We, as PAs, are not against NPs as they are a very vital part of the health care landscape, and much needed. We are against losing jobs because we are required to have a supervisor, without an adequate understanding of our training, or that we have proven ourselves to be competent, strong providers, and professionals. Of course, we all have anecdotal stories of good and bad PA’s, good and bad NP’s, but this consideration is on a grand scale and not directed at the individual level.

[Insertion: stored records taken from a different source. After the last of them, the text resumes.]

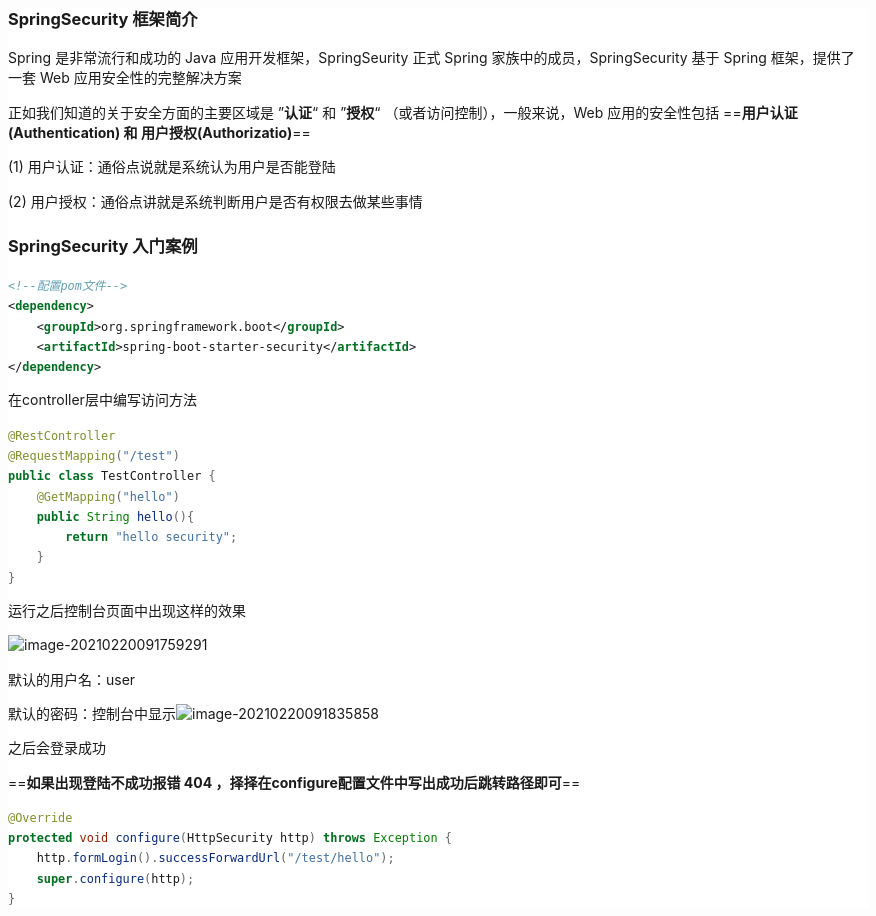 ### SpringSecurity 框架简介

Spring 是非常流行和成功的 Java 应用开发框架，SpringSeurity 正式 Spring 家族中的成员，SpringSecurity 基于 Spring 框架，提供了一套 Web 应用安全性的完整解决方案

正如我们知道的关于安全方面的主要区域是 ”**认证**“ 和 ”**授权**“ （或者访问控制），一般来说，Web 应用的安全性包括 ==**用户认证(Authentication) 和 用户授权(Authorizatio)**==

(1) 用户认证：通俗点说就是系统认为用户是否能登陆

(2) 用户授权：通俗点讲就是系统判断用户是否有权限去做某些事情



### SpringSecurity 入门案例

```xml
<!--配置pom文件-->
<dependency>
    <groupId>org.springframework.boot</groupId>
    <artifactId>spring-boot-starter-security</artifactId>
</dependency>
```

在controller层中编写访问方法

```java
@RestController
@RequestMapping("/test")
public class TestController {
    @GetMapping("hello")
    public String hello(){
        return "hello security";
    }
}
```

运行之后控制台页面中出现这样的效果

![image-20210220091759291](C:\Users\李祥鸿\AppData\Roaming\Typora\typora-user-images\image-20210220091759291.png)

默认的用户名：user

默认的密码：控制台中显示![image-20210220091835858](C:\Users\李祥鸿\AppData\Roaming\Typora\typora-user-images\image-20210220091835858.png)

之后会登录成功



==**如果出现登陆不成功报错 404 ，择择在configure配置文件中写出成功后跳转路径即可**==

```java
@Override
protected void configure(HttpSecurity http) throws Exception {
    http.formLogin().successForwardUrl("/test/hello");
    super.configure(http);
}
```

We PAs duly, and rightfully, acknowledge that we are not physicians, we are not trained to the same overall standards and requirements physicians are. We are not claiming to be able to replace physicians — who we need as much as the patients do. As a solitary group, the primary PA organization (AAPA) is deeply committed, with the overwhelming consensus of the constituents and members to the medical “team concept” in performing optimal team practice (OTP) with the physicians who have been our mentors and guides since day one of our inception.

The desire and need for the loss of the supervisor rule is to allow the PA to remain competitive in the job market that is shrinking by the day due to the meteoric rise of the NP profession and the opening of new programs at a rate never seen before. It is primarily being driven urgently by the economics of the business – not a desire to separate from the physician – physician assistant relationship.

Dale J. Bingham is a physician assistant.